As mentioned in our first post, we're big believers in the KISS philosophy. Keep It Simple Stupid. Within that framework, we are in constant search of the most relevant information available to both support and, more importantly, challenge our investment decisions.
We look at a ton of data. And we can look at it until we're blue in the face but quite frankly unless we're processing that data properly and fairly, we run the risk of using it to confirm any biases we may be carrying. It's impossible to have a perfect record in this regard but it's something we constantly challenge each other to manage.
The massive divergences taking place in the markets have brought about a flood of charts and articles across our desks lately. Concerns over breadth and leadership seem to have everyone positioned with one foot already out the door. One of our favorite resources, Dr. Brett Steenbarger's Traderfeed blog, touched on this topic on Wednesday (Breadth Weakening) and one could certainly allow the story told in these data points to dictate the posture of their portfolio.

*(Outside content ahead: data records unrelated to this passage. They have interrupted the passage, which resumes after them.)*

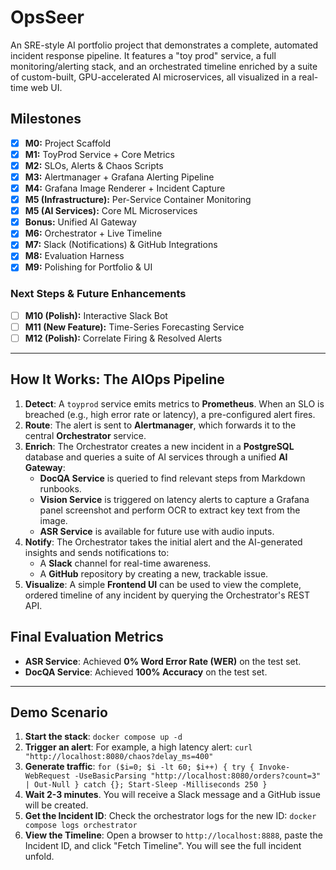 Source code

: ﻿# OpsSeer

An SRE-style AI portfolio project that demonstrates a complete, automated incident response pipeline. It features a "toy prod" service, a full monitoring/alerting stack, and an orchestrated timeline enriched by a suite of custom-built, GPU-accelerated AI microservices, all visualized in a real-time web UI.

## Milestones

- [x] **M0:** Project Scaffold
- [x] **M1:** ToyProd Service + Core Metrics
- [x] **M2:** SLOs, Alerts & Chaos Scripts
- [x] **M3:** Alertmanager + Grafana Alerting Pipeline
- [x] **M4:** Grafana Image Renderer + Incident Capture
- [x] **M5 (Infrastructure):** Per-Service Container Monitoring
- [x] **M5 (AI Services):** Core ML Microservices
- [x] **Bonus:** Unified AI Gateway
- [x] **M6:** Orchestrator + Live Timeline
- [x] **M7:** Slack (Notifications) & GitHub Integrations
- [x] **M8:** Evaluation Harness
- [x] **M9:** Polishing for Portfolio & UI

### Next Steps & Future Enhancements
- [ ] **M10 (Polish):** Interactive Slack Bot
- [ ] **M11 (New Feature):** Time-Series Forecasting Service
- [ ] **M12 (Polish):** Correlate Firing & Resolved Alerts

---

## How It Works: The AIOps Pipeline

1.  **Detect**: A `toyprod` service emits metrics to **Prometheus**. When an SLO is breached (e.g., high error rate or latency), a pre-configured alert fires.
2.  **Route**: The alert is sent to **Alertmanager**, which forwards it to the central **Orchestrator** service.
3.  **Enrich**: The Orchestrator creates a new incident in a **PostgreSQL** database and queries a suite of AI services through a unified **AI Gateway**:
    -   **DocQA Service** is queried to find relevant steps from Markdown runbooks.
    -   **Vision Service** is triggered on latency alerts to capture a Grafana panel screenshot and perform OCR to extract key text from the image.
    -   **ASR Service** is available for future use with audio inputs.
4.  **Notify**: The Orchestrator takes the initial alert and the AI-generated insights and sends notifications to:
    -   A **Slack** channel for real-time awareness.
    -   A **GitHub** repository by creating a new, trackable issue.
5.  **Visualize**: A simple **Frontend UI** can be used to view the complete, ordered timeline of any incident by querying the Orchestrator's REST API.

## Final Evaluation Metrics

-   **ASR Service**: Achieved **0% Word Error Rate (WER)** on the test set.
-   **DocQA Service**: Achieved **100% Accuracy** on the test set.

---
## Demo Scenario

1.  **Start the stack**: `docker compose up -d`
2.  **Trigger an alert**: For example, a high latency alert: `curl "http://localhost:8080/chaos?delay_ms=400"`
3.  **Generate traffic**: `for ($i=0; $i -lt 60; $i++) { try { Invoke-WebRequest -UseBasicParsing "http://localhost:8080/orders?count=3" | Out-Null } catch {}; Start-Sleep -Milliseconds 250 }`
4.  **Wait 2-3 minutes**. You will receive a Slack message and a GitHub issue will be created.
5.  **Get the Incident ID**: Check the orchestrator logs for the new ID: `docker compose logs orchestrator`
6.  **View the Timeline**: Open a browser to `http://localhost:8888`, paste the Incident ID, and click "Fetch Timeline". You will see the full incident unfold. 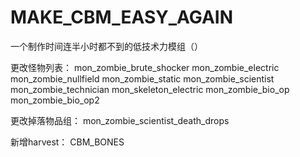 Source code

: # MAKE_CBM_EASY_AGAIN
一个制作时间连半小时都不到的低技术力模组（）

更改怪物列表：
  mon_zombie_brute_shocker
  mon_zombie_electric
  mon_zombie_nullfield
  mon_zombie_static
  mon_zombie_scientist
  mon_zombie_technician
  mon_skeleton_electric
  mon_zombie_bio_op
  mon_zombie_bio_op2

更改掉落物品组：
  mon_zombie_scientist_death_drops

新增harvest：
  CBM_BONES
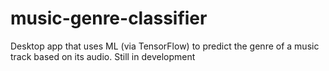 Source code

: # music-genre-classifier
Desktop app that uses ML (via TensorFlow) to predict the genre of a music track based on its audio.
Still in development
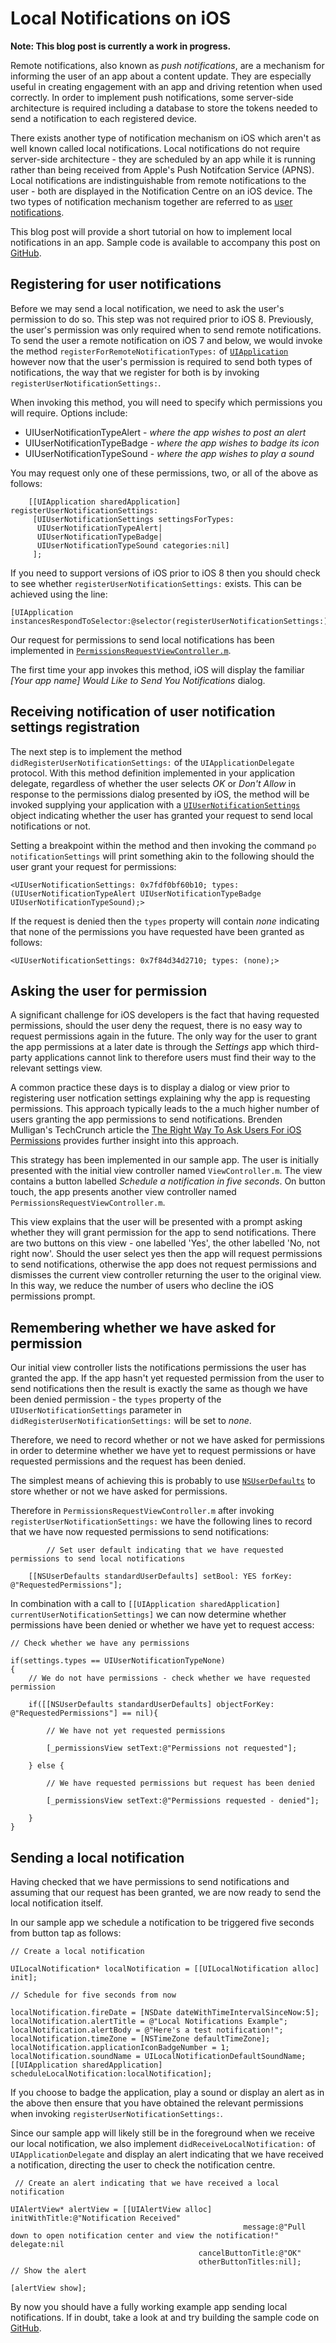 # Local Notifications on iOS

**Note: This blog post is currently a work in progress.**

Remote notifications, also known as *push notifications*, are a mechanism for informing the user of an app about a content update. They are especially useful in creating engagement with an app and driving retention when used correctly. In order to implement push notifications, some server-side architecture is required including a database to store the tokens needed to send a notification to each registered device. 

There exists another type of notification mechanism on iOS which aren't as well known called local notifications. Local notifications do not require server-side architecture - they are scheduled by an app while it is running rather than being received from Apple's Push Notifcation Service (APNS). Local notifications are indistinguishable from remote notifications to the user - both are displayed in the Notification Centre on an iOS device. The two types of notification mechanism together are referred to as [user notifications](https://developer.apple.com/library/ios/documentation/NetworkingInternet/Conceptual/RemoteNotificationsPG/Chapters/IPhoneOSClientImp.html).

This blog post will provide a short tutorial on how to implement local notifications in an app. Sample code is available to accompany this post on [GitHub](https://github.com/rwbutler/local-notifications-example).

## Registering for user notifications

Before we may send a local notification, we need to ask the user's permission to do so. This step was not required prior to iOS 8. Previously, the user's permission was only required when to send remote notifications. To send the user a remote notification on iOS 7 and below, we would invoke the method `registerForRemoteNotificationTypes:` of [`UIApplication`](https://developer.apple.com/library/ios/documentation/UIKit/Reference/UIApplication_Class/index.html#//apple_ref/occ/instm/UIApplication/registerUserNotificationSettings:) however now that the user's permission is required to send both types of notifications, the way that we register for both is by invoking `registerUserNotificationSettings:`.

When invoking this method, you will need to specify which permissions you will require. Options include:

- UIUserNotificationTypeAlert - *where the app wishes to post an alert*
- UIUserNotificationTypeBadge - *where the app wishes to badge its icon*
- UIUserNotificationTypeSound - *where the app wishes to play a sound*

You may request only one of these permissions, two, or all of the above as follows:


        [[UIApplication sharedApplication] registerUserNotificationSettings:
         [UIUserNotificationSettings settingsForTypes:
          UIUserNotificationTypeAlert|
          UIUserNotificationTypeBadge|
          UIUserNotificationTypeSound categories:nil]
         ];
        

If you need to support versions of iOS prior to iOS 8 then you should check to see whether `registerUserNotificationSettings:` exists. This can be achieved using the line:

    [UIApplication instancesRespondToSelector:@selector(registerUserNotificationSettings:)]

Our request for permissions to send local notifications has been implemented in [`PermissionsRequestViewController.m`](https://github.com/rwbutler/local-notifications-example/blob/master/LocalNotificationsExample/PermissionsRequestViewController.m).

The first time your app invokes this method, iOS will display the familiar *[Your app name] Would Like to Send You Notifications* dialog. 

## Receiving notification of user notification settings registration

The next step is to implement the method `didRegisterUserNotificationSettings:` of the `UIApplicationDelegate` protocol. With this method definition implemented in your application delegate, regardless of whether the user selects *OK* or *Don't Allow* in response to the permissions dialog presented by iOS, the method will be invoked supplying your application with a [`UIUserNotificationSettings`](https://developer.apple.com/library/prerelease/ios/documentation/UIKit/Reference/UIUserNotificationSettings_class/index.html#//apple_ref/c/tdef/UIUserNotificationType) object indicating whether the user has granted your request to send local notifications or not. 

Setting a breakpoint within the method and then invoking the command `po notificationSettings` will print something akin to the following should the user grant your request for permissions:

    <UIUserNotificationSettings: 0x7fdf0bf60b10; types: (UIUserNotificationTypeAlert UIUserNotificationTypeBadge UIUserNotificationTypeSound);>
    
If the request is denied then the `types` property will contain *none* indicating that none of the permissions you have requested have been granted as follows:

    <UIUserNotificationSettings: 0x7f84d34d2710; types: (none);>

## Asking the user for permission

A significant challenge for iOS developers is the fact that having requested permissions, should the user deny the request, there is no easy way to request permissions again in the future. The only way for the user to grant the app permissions at a later date is through the *Settings* app which third-party applications cannot link to therefore users must find their way to the relevant settings view.

A common practice these days is to display a dialog or view prior to registering user notfication settings explaining why the app is requesting permissions. This approach typically leads to the a much higher number of users granting the app permissions to send notifications. Brenden Mulligan's TechCrunch article the [The Right Way To Ask Users For iOS Permissions](http://techcrunch.com/2014/04/04/the-right-way-to-ask-users-for-ios-permissions/) provides further insight into this approach.

This strategy has been implemented in our sample app. The user is initially presented with the initial view controller named `ViewController.m`. The view contains a button labelled *Schedule a notification in five seconds*. On button touch, the app presents another view controller named `PermissionsRequestViewController.m`. 

This view explains that the user will be presented with a prompt asking whether they will grant permission for the app to send notifications. There are two buttons on this view - one labelled 'Yes', the other labelled 'No, not right now'. Should the user select yes then the app will request permissions to send notifications, otherwise the app does not request permissions and dismisses the current view controller returning the user to the original view. In this way, we reduce the number of users who decline the iOS permissions prompt.

## Remembering whether we have asked for permission

Our initial view controller lists the notifications permissions the user has granted the app. If the app hasn't yet requested permission from the user to send notifications then the result is exactly the same as though we have been denied permission - the `types` property of the `UIUserNotificationSettings` parameter in `didRegisterUserNotificationSettings:` will be set to *none*.

Therefore, we need to record whether or not we have asked for permissions in order to determine whether we have yet to request permissions or have requested permissions and the request has been denied.

The simplest means of achieving this is probably to use [`NSUserDefaults`](https://developer.apple.com/library/ios/documentation/Cocoa/Reference/Foundation/Classes/NSUserDefaults_Class/) to store whether or not we have asked for permissions.

Therefore in `PermissionsRequestViewController.m` after invoking `registerUserNotificationSettings:` we have the following lines to record that we have now requested permissions to send notifications:

            // Set user default indicating that we have requested permissions to send local notifications
        
        [[NSUserDefaults standardUserDefaults] setBool: YES forKey: @"RequestedPermissions"];
        
In combination with a call to `[[UIApplication sharedApplication] currentUserNotificationSettings]` we can now determine whether permissions have been denied or whether we have yet to request access:

    // Check whether we have any permissions
    
    if(settings.types == UIUserNotificationTypeNone)
    {
        // We do not have permissions - check whether we have requested permission
        
        if([[NSUserDefaults standardUserDefaults] objectForKey: @"RequestedPermissions"] == nil){
            
            // We have not yet requested permissions
            
            [_permissionsView setText:@"Permissions not requested"];
            
        } else {
            
            // We have requested permissions but request has been denied
            
            [_permissionsView setText:@"Permissions requested - denied"];
            
        }
    }

## Sending a local notification

Having checked that we have permissions to send notifications and assuming that our request has been granted, we are now ready to send the local notification itself.

In our sample app we schedule a notification to be triggered five seconds from button tap as follows:

    // Create a local notification
    
    UILocalNotification* localNotification = [[UILocalNotification alloc] init];
    
    // Schedule for five seconds from now
    
    localNotification.fireDate = [NSDate dateWithTimeIntervalSinceNow:5];
    localNotification.alertTitle = @"Local Notifications Example";
    localNotification.alertBody = @"Here's a test notification!";
    localNotification.timeZone = [NSTimeZone defaultTimeZone];
    localNotification.applicationIconBadgeNumber = 1;
    localNotification.soundName = UILocalNotificationDefaultSoundName;
    [[UIApplication sharedApplication] scheduleLocalNotification:localNotification];

If you choose to badge the application, play a sound or display an alert as in the above then ensure that you have obtained the relevant permissions when invoking `registerUserNotificationSettings:`.

Since our sample app will likely still be in the foreground when we receive our local notification, we also implement `didReceiveLocalNotification:` of `UIApplicationDelegate` and display an alert indicating that we have received a notification, directing the user to check the notification centre.

     // Create an alert indicating that we have received a local notification
    
    UIAlertView* alertView = [[UIAlertView alloc] initWithTitle:@"Notification Received"
                                                        message:@"Pull down to open notification center and view the notification!" delegate:nil
                                              cancelButtonTitle:@"OK"
                                              otherButtonTitles:nil];
    // Show the alert
    
    [alertView show];
    
By now you should have a fully working example app sending local notifications. If in doubt, take a look at and try building the sample code on [GitHub](https://github.com/rwbutler/local-notifications-example). 

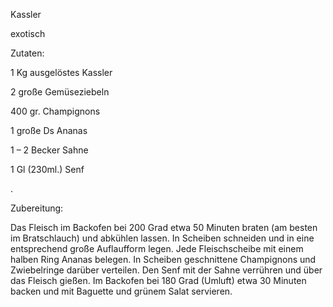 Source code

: Kassler

exotisch

Zutaten:

1 Kg ausgelöstes Kassler

2 große Gemüseziebeln

400 gr. Champignons

1 große Ds Ananas

1 – 2 Becker Sahne

1 Gl (230ml.) Senf

.

Zubereitung:

Das Fleisch im Backofen bei 200 Grad etwa 50 Minuten braten (am besten im Bratschlauch) und abkühlen lassen. In Scheiben schneiden und in eine entsprechend große Auflaufform legen. Jede Fleischscheibe mit einem halben Ring Ananas belegen. In Scheiben geschnittene Champignons und Zwiebelringe darüber verteilen. Den Senf mit der Sahne verrühren und über das Fleisch gießen. Im Backofen bei 180 Grad (Umluft) etwa 30 Minuten backen und mit Baguette und grünem Salat servieren.
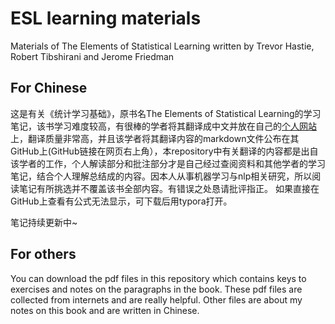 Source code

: # ESL learning materials
Materials of The Elements of Statistical Learning written by Trevor Hastie, Robert Tibshirani and Jerome Friedman

## For Chinese
这是有关《统计学习基础》，原书名The Elements of Statistical Learning的学习笔记，该书学习难度较高，有很棒的学者将其翻译成中文并放在自己的[个人网站](https://esl.hohoweiya.xyz/index.html)上，翻译质量非常高，并且该学者将其翻译内容的markdown文件公布在其GitHub上(GitHub链接在网页右上角），本repository中有关翻译的内容都是出自该学者的工作，个人解读部分和批注部分才是自己经过查阅资料和其他学者的学习笔记，结合个人理解总结成的内容。因本人从事机器学习与nlp相关研究，所以阅读笔记有所挑选并不覆盖该书全部内容。有错误之处恳请批评指正。
如果直接在GitHub上查看有公式无法显示，可下载后用typora打开。

笔记持续更新中~

## For others
You can download the pdf files in this repository which contains keys to exercises and notes on the paragraphs in the book. These pdf files are collected from internets and are really helpful. Other files are about my notes on this book and are written in Chinese.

Yet for all the negative divergence warnings we've been seeing, here's one we see as a potential major positive. After some recent periods of weakness are financials about to lead the market? Over the last month the strongest sectors have been brokers, banks, regional banks, and financials (chart by Telechart). The relative strength of the XLF vs the S&P 500 is breaking out to 3-month highs.
This is in conjunction with the rise in yields. We'll be watching this action closely as money appears to be aggressively rotating into these sectors. To make things even more confusing, Financials leadership has historically been more characteristic of an early stage bull.
As always, the market seems far more interested in making us look stupid rather than helping us keep it simple....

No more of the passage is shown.